Two days out.

I keep walking into rooms and forgetting why I went in there. That’s how I know the nerves have moved in.

Yesterday I tried to build a 24 hour playlist of songs between 160 and 175 BPM, which is my standard cadence. I made it to 16 hours before I ran out of music in that range. Weird Al sits next to Taylor Swift. The Misfits hand off to Darius Rucker. A dozen genres across six decades, all hitting roughly the same beat. It’ll be on and off as the road dictates. If I drop into a flow state I’ll turn it off and listen to the world for a while. If I’m working harder than I want to, I’ll use the music to hold cadence. If I end up in the pain cave, I’ll switch to an audiobook and let someone else’s story carry me through mine.

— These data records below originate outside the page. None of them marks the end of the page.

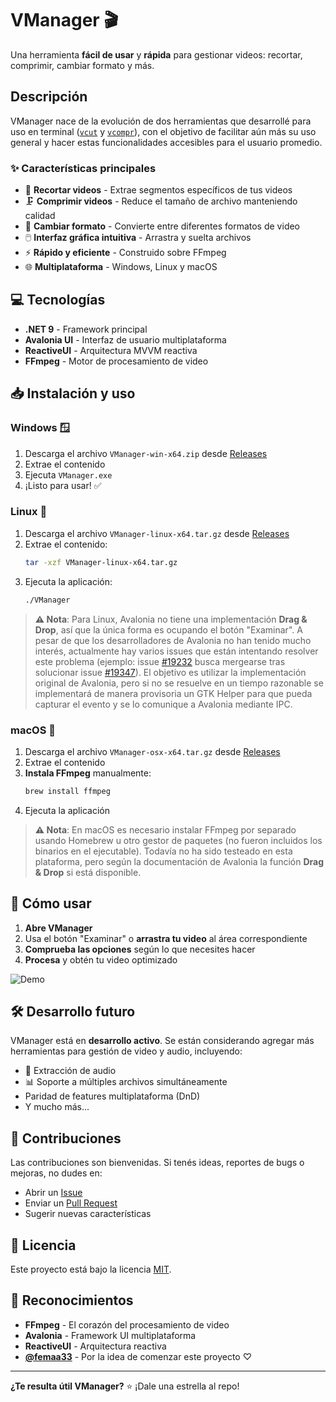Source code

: # VManager 🎬

Una herramienta **fácil de usar** y **rápida** para gestionar videos: recortar, comprimir, cambiar formato y más.

## Descripción

VManager nace de la evolución de dos herramientas que desarrollé para uso en terminal ([`vcut`](https://github.com/balta-dev/vcut) y [`vcompr`](https://github.com/balta-dev/vcompr)), con el objetivo de facilitar aún más su uso general y hacer estas funcionalidades accesibles para el usuario promedio. 

### ✨ Características principales

- 🎥 **Recortar videos** - Extrae segmentos específicos de tus videos
- 🗜️ **Comprimir videos** - Reduce el tamaño de archivo manteniendo calidad
- 🔄 **Cambiar formato** - Convierte entre diferentes formatos de video
- 🖱️ **Interfaz gráfica intuitiva** - Arrastra y suelta archivos
- ⚡ **Rápido y eficiente** - Construido sobre FFmpeg
- 🌐 **Multiplataforma** - Windows, Linux y macOS

## 💻 Tecnologías

- **.NET 9** - Framework principal
- **Avalonia UI** - Interfaz de usuario multiplataforma  
- **ReactiveUI** - Arquitectura MVVM reactiva
- **FFmpeg** - Motor de procesamiento de video

## 📥 Instalación y uso

### Windows 🪟
1. Descarga el archivo `VManager-win-x64.zip` desde [Releases](../../releases)
2. Extrae el contenido
3. Ejecuta `VManager.exe`
4. ¡Listo para usar! ✅

### Linux 🐧
1. Descarga el archivo `VManager-linux-x64.tar.gz` desde [Releases](../../releases)
2. Extrae el contenido:
   ```bash
   tar -xzf VManager-linux-x64.tar.gz
   ```
3. Ejecuta la aplicación:
   ```bash
   ./VManager
   ```

> **⚠️ Nota**: Para Linux, Avalonia no tiene una implementación **Drag & Drop**, así que la única forma es ocupando el botón "Examinar". A pesar de que los desarrolladores de Avalonia no han tenido mucho interés, actualmente hay varios issues que están intentando resolver este problema (ejemplo: issue [#19232](https://github.com/AvaloniaUI/Avalonia/pull/19232) busca mergearse tras solucionar issue [#19347](https://github.com/AvaloniaUI/Avalonia/pull/19347)). El objetivo es utilizar la implementación original de Avalonia, pero si no se resuelve en un tiempo razonable se implementará de manera provisoria un GTK Helper para que pueda capturar el evento y se lo comunique a Avalonia mediante IPC.

### macOS 🍎
1. Descarga el archivo `VManager-osx-x64.tar.gz` desde [Releases](../../releases)
2. Extrae el contenido
3. **Instala FFmpeg** manualmente:
   ```bash
   brew install ffmpeg
   ```
4. Ejecuta la aplicación

> **⚠️ Nota**: En macOS es necesario instalar FFmpeg por separado usando Homebrew u otro gestor de paquetes (no fueron incluidos los binarios en el ejecutable). Todavía no ha sido testeado en esta plataforma, pero según la documentación de Avalonia la función **Drag & Drop** si está disponible.

## 🎯 Cómo usar

1. **Abre VManager**
2. Usa el botón "Examinar" o **arrastra tu video** al área correspondiente
3. **Comprueba las opciones** según lo que necesites hacer
4. **Procesa** y obtén tu video optimizado

![Demo](assets/demo.gif) <!-- Agregá un gif demo cuando tengas uno -->

## 🛠️ Desarrollo futuro

VManager está en **desarrollo activo**. Se están considerando agregar más herramientas para gestión de video y audio, incluyendo:

- 🎵 Extracción de audio
- 📊 Soporte a múltiples archivos simultáneamente
- Paridad de features multiplataforma (DnD)
- Y mucho más...

## 🤝 Contribuciones

Las contribuciones son bienvenidas. Si tenés ideas, reportes de bugs o mejoras, no dudes en:

- Abrir un [Issue](../../issues)
- Enviar un [Pull Request](../../pulls)
- Sugerir nuevas características

## 📄 Licencia

Este proyecto está bajo la licencia [MIT](LICENSE.md).

## 🙏 Reconocimientos

- **FFmpeg** - El corazón del procesamiento de video
- **Avalonia** - Framework UI multiplataforma
- **ReactiveUI** - Arquitectura reactiva
- [**@femaa33**](https://www.youtube.com/@femaa33) - Por la idea de comenzar este proyecto ♡

---

**¿Te resulta útil VManager?** ⭐ ¡Dale una estrella al repo!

Today we pack the car. Peggy is on crew, and she’s also handling the packing list for Ripley, our four month old puppy who has been promoted to assistant crew on the basis of enthusiasm alone. I am, somehow, thinking about the puppy’s packing list more than my own. She has snacks, a bed, a backup bed, toys, a coat in case it gets cold, and a small wardrobe of contingencies.

I have shoes.

To be fair, I also have everything else I need. I just hate long packing lists and would rather think about the dog. My gear has been quietly ready for weeks. The puppy is the interesting problem.

We’re driving up tomorrow morning to grab a good spot and sleeping in the Buzz.

I’m pretty sure I’ll hit 50K. What happens after that feels unimaginable from where I’m standing, and absolutely fucking impossible from where I was three or four years ago. Back then I hated running. I took it up in response to the death of my daughter. After the New York City Marathon I knew I’d keep going until I hit a wall I couldn’t get over. I haven’t hit it yet. Younger me wouldn’t have believed any of this. Younger me also wouldn’t have believed the puppy.

One thing is going with me that goes with me to every race that matters. A bracelet with some of my daughter’s ashes in it. It’s a little too tight to wear every day, so it mostly waits. I wore it in New York for my first marathon. I’ll wear it or carry it on Saturday.

Two fears are sitting next to each other right now, holding hands like creepy twins in a hallway. One is that I yield at 10 hours, which would still be ultra distance, but would feel like quitting. The other, slightly smaller fear is that I don’t yield when I should and end up doing something genuinely stupid out there. I have not pre-decided a cutoff. I’ll figure it out on the course, probably while talking to a tree.

I’ll be running with myself, for myself, and against myself. My best teammate, my best coach, and my worst critic. All three are coming and none of them shut up.

Two days. Shoes on. Puppy packed. Bracelet on the wrist. Let’s see what’s out there.